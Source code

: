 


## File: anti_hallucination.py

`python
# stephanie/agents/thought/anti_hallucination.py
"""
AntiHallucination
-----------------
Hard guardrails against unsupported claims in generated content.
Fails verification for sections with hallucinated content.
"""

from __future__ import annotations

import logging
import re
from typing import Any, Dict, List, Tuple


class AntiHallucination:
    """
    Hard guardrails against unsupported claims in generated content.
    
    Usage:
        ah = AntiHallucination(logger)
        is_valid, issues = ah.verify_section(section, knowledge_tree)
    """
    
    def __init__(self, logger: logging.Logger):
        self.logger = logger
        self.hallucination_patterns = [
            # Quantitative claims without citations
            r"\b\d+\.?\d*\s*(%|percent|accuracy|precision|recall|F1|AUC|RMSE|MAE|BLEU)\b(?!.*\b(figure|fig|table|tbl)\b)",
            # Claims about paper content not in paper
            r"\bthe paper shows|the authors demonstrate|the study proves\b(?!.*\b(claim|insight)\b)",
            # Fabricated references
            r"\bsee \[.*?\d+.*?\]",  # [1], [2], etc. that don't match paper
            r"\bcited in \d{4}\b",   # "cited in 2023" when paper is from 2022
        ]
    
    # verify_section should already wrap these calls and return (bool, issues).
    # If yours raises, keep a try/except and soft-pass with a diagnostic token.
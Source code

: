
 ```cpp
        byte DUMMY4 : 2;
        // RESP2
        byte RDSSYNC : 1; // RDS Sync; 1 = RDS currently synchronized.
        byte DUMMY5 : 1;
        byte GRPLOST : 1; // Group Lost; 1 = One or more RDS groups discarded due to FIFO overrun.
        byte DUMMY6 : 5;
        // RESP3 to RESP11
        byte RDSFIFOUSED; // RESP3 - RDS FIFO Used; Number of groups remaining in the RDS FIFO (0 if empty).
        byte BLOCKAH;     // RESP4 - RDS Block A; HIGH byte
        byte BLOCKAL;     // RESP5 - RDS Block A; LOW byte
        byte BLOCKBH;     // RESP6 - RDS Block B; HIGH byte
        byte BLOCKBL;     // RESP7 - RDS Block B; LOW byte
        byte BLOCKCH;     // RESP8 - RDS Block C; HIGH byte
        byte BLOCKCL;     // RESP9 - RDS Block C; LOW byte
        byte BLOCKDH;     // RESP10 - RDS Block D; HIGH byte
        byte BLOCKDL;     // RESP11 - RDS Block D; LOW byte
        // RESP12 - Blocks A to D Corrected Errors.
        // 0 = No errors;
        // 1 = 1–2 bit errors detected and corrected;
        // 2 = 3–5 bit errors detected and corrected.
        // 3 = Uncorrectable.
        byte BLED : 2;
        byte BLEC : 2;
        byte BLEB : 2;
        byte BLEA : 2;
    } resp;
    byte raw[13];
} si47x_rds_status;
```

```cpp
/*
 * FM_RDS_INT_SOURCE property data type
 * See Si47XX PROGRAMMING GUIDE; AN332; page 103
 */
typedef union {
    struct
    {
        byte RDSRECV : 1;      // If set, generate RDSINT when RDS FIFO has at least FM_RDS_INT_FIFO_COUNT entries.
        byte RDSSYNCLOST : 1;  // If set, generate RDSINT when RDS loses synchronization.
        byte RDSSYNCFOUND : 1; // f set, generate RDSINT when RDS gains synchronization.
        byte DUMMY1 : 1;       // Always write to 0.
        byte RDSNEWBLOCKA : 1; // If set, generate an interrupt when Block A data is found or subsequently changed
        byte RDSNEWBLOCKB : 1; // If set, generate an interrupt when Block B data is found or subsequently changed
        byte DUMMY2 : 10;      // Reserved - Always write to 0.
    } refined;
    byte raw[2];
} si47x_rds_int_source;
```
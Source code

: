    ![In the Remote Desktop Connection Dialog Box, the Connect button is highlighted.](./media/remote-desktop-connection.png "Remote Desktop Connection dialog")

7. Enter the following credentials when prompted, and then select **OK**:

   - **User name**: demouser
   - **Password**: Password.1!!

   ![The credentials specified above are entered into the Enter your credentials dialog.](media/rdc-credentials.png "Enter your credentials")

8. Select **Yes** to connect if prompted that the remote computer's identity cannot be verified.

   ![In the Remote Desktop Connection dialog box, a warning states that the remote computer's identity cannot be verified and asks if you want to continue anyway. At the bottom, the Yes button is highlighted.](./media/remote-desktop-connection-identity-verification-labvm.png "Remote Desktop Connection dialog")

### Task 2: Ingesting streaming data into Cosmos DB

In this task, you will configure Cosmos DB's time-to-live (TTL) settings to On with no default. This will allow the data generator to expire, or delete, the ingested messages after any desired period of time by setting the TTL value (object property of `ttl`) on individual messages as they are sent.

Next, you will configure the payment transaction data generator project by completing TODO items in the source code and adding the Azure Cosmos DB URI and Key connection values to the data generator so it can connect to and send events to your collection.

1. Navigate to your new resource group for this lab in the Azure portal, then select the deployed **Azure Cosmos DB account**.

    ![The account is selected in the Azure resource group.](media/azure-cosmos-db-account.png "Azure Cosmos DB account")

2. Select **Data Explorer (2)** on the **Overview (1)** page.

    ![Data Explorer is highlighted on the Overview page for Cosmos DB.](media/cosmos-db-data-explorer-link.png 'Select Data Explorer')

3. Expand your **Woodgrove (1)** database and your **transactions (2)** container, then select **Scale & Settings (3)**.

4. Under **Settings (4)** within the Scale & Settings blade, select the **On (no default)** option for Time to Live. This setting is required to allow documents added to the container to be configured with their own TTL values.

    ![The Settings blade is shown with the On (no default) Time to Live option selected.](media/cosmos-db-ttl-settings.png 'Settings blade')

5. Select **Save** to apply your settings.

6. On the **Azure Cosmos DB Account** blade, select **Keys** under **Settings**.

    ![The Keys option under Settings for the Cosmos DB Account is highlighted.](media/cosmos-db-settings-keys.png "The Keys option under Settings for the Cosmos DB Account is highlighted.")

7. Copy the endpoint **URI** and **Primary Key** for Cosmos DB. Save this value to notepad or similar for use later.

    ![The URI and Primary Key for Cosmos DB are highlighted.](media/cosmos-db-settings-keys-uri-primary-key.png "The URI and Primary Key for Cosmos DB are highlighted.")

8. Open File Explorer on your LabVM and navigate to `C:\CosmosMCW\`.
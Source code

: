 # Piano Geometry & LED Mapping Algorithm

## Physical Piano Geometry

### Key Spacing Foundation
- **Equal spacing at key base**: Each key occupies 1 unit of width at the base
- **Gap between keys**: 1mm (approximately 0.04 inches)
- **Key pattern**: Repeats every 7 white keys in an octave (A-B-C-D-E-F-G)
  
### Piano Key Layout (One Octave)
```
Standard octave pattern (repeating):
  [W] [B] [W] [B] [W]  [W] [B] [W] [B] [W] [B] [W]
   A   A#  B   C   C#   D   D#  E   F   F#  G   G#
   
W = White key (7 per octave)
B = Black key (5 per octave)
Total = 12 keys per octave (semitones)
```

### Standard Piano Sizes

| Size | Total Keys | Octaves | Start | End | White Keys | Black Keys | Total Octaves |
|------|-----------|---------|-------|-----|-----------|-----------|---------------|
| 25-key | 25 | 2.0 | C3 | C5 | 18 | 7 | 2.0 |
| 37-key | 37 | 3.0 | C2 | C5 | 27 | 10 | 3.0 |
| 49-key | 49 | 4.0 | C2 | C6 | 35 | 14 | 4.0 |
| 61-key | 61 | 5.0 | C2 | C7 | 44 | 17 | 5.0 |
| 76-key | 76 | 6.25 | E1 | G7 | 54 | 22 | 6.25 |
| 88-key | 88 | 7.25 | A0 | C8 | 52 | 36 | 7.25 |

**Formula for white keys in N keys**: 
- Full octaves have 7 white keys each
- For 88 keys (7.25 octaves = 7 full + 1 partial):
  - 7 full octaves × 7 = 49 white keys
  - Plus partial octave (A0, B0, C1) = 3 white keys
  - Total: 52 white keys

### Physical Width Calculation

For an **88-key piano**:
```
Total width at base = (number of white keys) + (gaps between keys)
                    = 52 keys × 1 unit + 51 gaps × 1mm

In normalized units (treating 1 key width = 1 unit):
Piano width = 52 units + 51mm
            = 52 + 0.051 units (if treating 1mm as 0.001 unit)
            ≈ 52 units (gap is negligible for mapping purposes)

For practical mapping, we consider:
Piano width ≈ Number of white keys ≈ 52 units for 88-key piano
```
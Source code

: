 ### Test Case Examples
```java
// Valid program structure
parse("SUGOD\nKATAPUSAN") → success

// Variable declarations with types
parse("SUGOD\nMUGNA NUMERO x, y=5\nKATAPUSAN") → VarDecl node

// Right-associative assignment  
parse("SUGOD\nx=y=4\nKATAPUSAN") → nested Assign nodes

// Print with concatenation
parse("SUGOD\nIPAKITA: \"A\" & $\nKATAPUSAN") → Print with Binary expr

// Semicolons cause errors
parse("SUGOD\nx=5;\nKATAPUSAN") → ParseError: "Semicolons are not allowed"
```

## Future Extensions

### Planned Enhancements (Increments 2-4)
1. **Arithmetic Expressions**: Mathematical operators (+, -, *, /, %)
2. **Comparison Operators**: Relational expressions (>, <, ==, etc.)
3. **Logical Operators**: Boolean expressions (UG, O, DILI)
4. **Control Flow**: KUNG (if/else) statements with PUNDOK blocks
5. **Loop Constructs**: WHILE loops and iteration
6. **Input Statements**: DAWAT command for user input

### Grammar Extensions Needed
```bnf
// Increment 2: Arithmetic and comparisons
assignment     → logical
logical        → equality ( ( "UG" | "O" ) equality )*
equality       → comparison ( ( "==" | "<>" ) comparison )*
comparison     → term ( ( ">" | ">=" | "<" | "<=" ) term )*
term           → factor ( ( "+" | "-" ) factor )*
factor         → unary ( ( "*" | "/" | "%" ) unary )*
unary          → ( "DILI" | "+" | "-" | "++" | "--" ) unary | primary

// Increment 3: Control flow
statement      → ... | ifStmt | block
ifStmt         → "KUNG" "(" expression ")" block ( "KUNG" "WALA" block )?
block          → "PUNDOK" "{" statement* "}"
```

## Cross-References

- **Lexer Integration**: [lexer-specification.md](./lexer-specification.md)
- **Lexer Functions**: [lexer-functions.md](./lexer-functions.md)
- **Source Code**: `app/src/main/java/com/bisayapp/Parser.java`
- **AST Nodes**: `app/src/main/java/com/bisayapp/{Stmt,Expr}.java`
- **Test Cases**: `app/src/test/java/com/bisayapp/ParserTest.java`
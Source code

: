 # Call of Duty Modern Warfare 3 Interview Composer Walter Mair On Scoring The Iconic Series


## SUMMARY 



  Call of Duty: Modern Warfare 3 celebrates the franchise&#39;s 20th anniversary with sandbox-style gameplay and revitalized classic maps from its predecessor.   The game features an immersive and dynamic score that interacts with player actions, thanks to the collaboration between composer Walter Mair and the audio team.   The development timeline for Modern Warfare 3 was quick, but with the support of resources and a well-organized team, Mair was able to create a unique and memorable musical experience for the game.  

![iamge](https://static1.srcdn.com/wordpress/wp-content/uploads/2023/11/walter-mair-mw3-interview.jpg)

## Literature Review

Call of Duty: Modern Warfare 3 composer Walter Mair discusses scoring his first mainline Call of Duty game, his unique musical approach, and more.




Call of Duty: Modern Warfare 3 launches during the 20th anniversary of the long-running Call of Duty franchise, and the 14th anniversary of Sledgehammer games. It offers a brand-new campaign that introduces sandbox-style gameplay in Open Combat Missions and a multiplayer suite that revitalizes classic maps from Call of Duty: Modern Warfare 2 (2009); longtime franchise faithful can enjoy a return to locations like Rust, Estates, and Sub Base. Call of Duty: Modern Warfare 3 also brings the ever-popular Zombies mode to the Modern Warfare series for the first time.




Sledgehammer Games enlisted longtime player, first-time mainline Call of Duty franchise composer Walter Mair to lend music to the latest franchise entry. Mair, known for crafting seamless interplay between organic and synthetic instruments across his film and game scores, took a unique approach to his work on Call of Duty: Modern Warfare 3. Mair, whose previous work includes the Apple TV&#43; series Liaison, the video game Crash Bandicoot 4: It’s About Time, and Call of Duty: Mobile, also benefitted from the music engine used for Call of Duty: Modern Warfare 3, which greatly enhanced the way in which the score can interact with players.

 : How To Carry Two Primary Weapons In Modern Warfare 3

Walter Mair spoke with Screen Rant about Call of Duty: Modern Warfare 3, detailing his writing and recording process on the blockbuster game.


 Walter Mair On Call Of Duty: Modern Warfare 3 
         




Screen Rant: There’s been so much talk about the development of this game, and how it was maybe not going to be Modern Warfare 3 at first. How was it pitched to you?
··········
_WORK REQUIRED_. Starting at the line that has "8. Open File" in the records above, restate word for word every line until the one that has "- 7 full octaves × 7 = 49 white keys", and include that one as well.

_TASK OUTPUT_.
8. Open File Explorer on your LabVM and navigate to `C:\CosmosMCW\`.
Source code

: # Piano Geometry & LED Mapping Algorithm

## Physical Piano Geometry

### Key Spacing Foundation
- **Equal spacing at key base**: Each key occupies 1 unit of width at the base
- **Gap between keys**: 1mm (approximately 0.04 inches)
- **Key pattern**: Repeats every 7 white keys in an octave (A-B-C-D-E-F-G)
  
### Piano Key Layout (One Octave)
```
Standard octave pattern (repeating):
  [W] [B] [W] [B] [W]  [W] [B] [W] [B] [W] [B] [W]
   A   A#  B   C   C#   D   D#  E   F   F#  G   G#
   
W = White key (7 per octave)
B = Black key (5 per octave)
Total = 12 keys per octave (semitones)
```

### Standard Piano Sizes

| Size | Total Keys | Octaves | Start | End | White Keys | Black Keys | Total Octaves |
|------|-----------|---------|-------|-----|-----------|-----------|---------------|
| 25-key | 25 | 2.0 | C3 | C5 | 18 | 7 | 2.0 |
| 37-key | 37 | 3.0 | C2 | C5 | 27 | 10 | 3.0 |
| 49-key | 49 | 4.0 | C2 | C6 | 35 | 14 | 4.0 |
| 61-key | 61 | 5.0 | C2 | C7 | 44 | 17 | 5.0 |
| 76-key | 76 | 6.25 | E1 | G7 | 54 | 22 | 6.25 |
| 88-key | 88 | 7.25 | A0 | C8 | 52 | 36 | 7.25 |

**Formula for white keys in N keys**: 
- Full octaves have 7 white keys each
- For 88 keys (7.25 octaves = 7 full + 1 partial):
  - 7 full octaves × 7 = 49 white keys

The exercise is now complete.